How to complete this task | Please reproduce verbatim the lines below, from the first through the one with "### GROUP BY Clause".

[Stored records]
_ _ _

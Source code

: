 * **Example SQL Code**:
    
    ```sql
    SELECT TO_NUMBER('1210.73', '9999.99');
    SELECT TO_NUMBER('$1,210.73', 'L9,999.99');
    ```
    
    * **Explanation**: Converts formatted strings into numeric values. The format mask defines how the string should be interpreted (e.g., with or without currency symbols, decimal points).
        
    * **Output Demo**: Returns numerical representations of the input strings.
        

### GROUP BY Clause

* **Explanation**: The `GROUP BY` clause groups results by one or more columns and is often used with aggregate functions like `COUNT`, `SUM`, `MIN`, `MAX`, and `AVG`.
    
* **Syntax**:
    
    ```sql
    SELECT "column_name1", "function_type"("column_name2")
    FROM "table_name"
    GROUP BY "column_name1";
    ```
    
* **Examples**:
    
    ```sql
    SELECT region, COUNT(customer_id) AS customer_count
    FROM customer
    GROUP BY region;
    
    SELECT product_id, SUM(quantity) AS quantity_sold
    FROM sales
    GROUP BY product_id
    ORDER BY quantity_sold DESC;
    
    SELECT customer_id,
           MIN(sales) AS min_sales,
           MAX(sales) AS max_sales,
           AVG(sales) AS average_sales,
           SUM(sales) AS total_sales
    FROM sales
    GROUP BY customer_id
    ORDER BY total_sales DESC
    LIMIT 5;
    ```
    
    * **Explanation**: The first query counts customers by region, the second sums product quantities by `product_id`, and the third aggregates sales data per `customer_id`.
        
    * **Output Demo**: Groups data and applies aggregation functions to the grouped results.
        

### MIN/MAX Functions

_ _ _

Result of this task |
Source code

: * **Example SQL Code**:
    
    ```sql
    SELECT TO_NUMBER('1210.73', '9999.99');
    SELECT TO_NUMBER('$1,210.73', 'L9,999.99');
    ```
    
    * **Explanation**: Converts formatted strings into numeric values. The format mask defines how the string should be interpreted (e.g., with or without currency symbols, decimal points).
        
    * **Output Demo**: Returns numerical representations of the input strings.
        

### GROUP BY Clause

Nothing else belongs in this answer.